Saved data entries
----
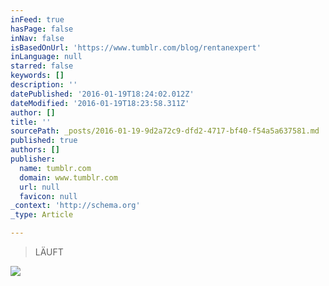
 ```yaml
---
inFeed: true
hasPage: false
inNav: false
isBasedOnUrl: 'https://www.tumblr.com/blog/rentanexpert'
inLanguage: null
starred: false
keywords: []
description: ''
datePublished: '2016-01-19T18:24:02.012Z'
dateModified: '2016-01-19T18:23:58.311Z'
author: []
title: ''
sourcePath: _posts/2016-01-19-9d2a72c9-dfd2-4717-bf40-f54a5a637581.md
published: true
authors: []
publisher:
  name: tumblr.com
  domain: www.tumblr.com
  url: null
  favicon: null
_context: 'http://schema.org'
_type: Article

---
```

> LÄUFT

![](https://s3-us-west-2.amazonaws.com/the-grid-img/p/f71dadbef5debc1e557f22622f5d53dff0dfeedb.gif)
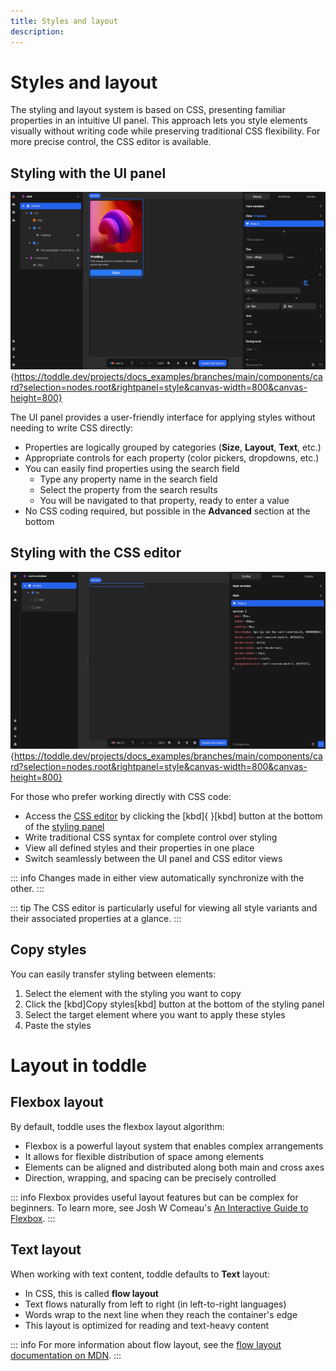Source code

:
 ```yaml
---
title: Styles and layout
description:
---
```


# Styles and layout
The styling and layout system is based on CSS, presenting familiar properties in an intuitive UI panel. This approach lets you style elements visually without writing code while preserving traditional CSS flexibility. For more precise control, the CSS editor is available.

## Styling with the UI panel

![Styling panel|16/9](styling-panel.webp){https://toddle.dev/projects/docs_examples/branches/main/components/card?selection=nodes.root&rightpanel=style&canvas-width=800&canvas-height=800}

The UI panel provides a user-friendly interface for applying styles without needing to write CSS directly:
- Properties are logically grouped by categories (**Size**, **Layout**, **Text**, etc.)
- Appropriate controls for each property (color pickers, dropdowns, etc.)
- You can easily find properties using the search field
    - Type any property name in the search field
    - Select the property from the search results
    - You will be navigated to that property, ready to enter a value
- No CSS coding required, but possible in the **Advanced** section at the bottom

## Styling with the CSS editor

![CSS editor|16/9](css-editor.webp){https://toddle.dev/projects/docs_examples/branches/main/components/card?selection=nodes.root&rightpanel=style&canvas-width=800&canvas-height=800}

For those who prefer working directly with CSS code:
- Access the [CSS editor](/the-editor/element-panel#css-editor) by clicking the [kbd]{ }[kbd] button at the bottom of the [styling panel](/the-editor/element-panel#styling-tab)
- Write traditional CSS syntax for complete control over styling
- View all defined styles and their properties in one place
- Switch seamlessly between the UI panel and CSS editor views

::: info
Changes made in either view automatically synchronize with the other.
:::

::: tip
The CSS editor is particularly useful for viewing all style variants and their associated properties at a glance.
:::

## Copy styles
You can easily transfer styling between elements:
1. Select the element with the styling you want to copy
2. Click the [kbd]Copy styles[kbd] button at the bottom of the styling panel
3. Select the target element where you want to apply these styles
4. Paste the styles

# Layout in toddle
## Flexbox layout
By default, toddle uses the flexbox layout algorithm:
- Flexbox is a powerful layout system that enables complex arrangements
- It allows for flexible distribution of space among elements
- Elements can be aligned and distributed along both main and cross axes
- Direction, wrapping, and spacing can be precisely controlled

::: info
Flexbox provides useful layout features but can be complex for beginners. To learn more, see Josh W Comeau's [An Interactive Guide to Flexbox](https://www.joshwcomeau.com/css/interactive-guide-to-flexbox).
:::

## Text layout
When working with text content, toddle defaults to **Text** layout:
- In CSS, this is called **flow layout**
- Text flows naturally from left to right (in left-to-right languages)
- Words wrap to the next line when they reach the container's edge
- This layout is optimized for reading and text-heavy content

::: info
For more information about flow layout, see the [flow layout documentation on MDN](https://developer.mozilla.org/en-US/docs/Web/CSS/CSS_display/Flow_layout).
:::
----
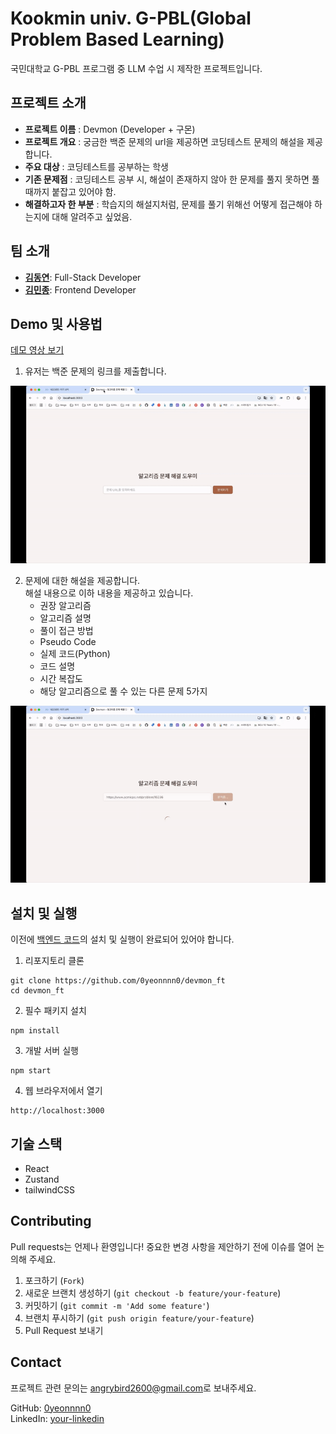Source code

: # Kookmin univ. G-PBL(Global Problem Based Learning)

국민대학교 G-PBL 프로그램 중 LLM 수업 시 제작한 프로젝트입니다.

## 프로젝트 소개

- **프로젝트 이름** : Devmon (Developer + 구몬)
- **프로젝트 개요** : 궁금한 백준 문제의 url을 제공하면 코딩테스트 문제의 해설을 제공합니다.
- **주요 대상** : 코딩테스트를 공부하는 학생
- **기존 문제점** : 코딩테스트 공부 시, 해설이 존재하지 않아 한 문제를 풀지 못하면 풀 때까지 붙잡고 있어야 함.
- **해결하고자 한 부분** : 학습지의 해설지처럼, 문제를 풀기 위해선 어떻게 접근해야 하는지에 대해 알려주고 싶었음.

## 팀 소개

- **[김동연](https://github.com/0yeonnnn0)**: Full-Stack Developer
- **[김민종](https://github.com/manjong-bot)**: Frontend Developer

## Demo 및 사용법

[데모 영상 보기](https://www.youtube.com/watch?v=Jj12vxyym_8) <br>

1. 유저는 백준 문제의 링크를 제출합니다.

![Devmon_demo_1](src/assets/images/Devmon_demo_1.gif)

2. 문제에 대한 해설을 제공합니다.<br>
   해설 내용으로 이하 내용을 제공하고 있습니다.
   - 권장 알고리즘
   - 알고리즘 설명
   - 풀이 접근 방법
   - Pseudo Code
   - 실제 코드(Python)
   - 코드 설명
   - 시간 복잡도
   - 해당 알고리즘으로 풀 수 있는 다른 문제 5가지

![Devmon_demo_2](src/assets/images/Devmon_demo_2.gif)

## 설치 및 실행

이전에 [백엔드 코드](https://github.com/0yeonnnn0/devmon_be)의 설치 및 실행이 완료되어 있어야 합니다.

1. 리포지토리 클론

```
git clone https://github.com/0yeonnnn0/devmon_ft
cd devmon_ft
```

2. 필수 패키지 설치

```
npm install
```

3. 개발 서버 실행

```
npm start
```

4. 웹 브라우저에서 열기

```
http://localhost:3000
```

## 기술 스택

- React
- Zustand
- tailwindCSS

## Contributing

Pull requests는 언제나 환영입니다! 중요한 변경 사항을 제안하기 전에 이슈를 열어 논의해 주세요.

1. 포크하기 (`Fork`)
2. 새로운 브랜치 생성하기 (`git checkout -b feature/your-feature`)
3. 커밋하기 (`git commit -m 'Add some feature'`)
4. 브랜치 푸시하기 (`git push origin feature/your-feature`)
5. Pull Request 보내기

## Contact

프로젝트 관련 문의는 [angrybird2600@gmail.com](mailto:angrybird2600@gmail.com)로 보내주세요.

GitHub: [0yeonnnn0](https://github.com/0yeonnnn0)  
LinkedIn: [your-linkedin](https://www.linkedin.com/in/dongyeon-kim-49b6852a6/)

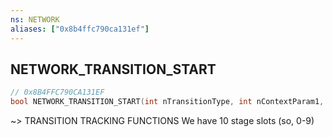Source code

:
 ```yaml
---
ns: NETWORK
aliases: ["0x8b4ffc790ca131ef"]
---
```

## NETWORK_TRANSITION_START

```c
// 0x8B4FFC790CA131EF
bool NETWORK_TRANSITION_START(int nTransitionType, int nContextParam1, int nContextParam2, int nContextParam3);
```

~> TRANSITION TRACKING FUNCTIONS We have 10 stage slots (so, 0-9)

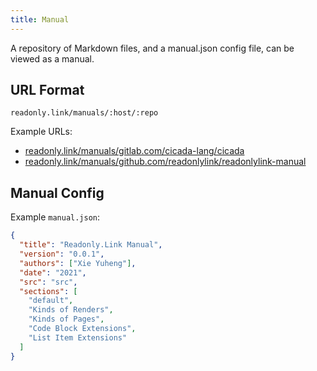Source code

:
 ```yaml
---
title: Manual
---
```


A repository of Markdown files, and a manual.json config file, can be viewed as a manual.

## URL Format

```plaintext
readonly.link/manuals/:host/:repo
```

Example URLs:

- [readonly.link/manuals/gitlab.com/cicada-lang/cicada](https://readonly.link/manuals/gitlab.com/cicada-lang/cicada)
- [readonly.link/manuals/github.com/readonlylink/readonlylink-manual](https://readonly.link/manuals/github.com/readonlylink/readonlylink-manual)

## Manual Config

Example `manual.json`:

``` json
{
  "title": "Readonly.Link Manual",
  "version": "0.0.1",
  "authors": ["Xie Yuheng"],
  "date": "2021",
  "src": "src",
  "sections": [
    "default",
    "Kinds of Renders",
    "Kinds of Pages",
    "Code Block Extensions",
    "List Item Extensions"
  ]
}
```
----
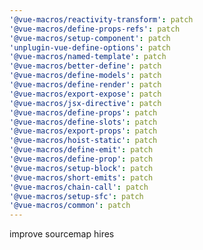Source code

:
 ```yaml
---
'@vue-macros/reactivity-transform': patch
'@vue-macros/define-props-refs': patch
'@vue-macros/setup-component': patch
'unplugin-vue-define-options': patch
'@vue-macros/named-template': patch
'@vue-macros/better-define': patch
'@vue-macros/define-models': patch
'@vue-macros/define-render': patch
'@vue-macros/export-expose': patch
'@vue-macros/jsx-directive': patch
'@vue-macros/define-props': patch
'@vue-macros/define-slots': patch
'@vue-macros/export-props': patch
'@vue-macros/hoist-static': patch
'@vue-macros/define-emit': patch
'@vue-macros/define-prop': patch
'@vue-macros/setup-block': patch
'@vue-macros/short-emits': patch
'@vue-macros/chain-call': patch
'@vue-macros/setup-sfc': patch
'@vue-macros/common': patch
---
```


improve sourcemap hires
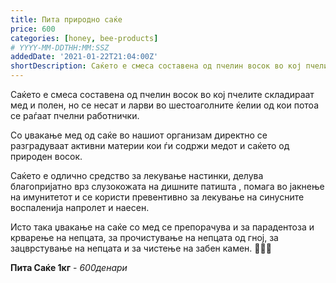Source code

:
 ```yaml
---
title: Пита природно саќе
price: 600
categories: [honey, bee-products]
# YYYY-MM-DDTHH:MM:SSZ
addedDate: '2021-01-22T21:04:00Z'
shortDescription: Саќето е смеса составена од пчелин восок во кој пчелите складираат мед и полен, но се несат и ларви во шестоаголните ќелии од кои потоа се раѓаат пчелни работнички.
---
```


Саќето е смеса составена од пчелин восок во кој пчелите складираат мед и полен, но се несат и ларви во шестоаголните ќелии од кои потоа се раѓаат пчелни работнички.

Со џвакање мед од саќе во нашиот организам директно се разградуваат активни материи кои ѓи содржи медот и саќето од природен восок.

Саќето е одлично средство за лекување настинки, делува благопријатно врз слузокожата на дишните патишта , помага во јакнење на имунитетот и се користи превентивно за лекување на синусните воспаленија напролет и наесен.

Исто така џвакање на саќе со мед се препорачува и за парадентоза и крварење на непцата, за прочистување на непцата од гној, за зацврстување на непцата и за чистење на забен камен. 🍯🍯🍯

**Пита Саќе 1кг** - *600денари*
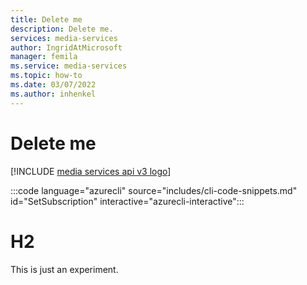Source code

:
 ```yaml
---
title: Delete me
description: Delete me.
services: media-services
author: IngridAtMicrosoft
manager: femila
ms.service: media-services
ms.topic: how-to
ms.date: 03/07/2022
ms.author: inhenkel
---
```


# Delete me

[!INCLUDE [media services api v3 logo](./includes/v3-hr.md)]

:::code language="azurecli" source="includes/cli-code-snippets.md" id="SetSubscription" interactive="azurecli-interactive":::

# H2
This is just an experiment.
----
[Exercise description] Please count the lines in the data that include the word "images" and report the number by itself.

[Written reply] 2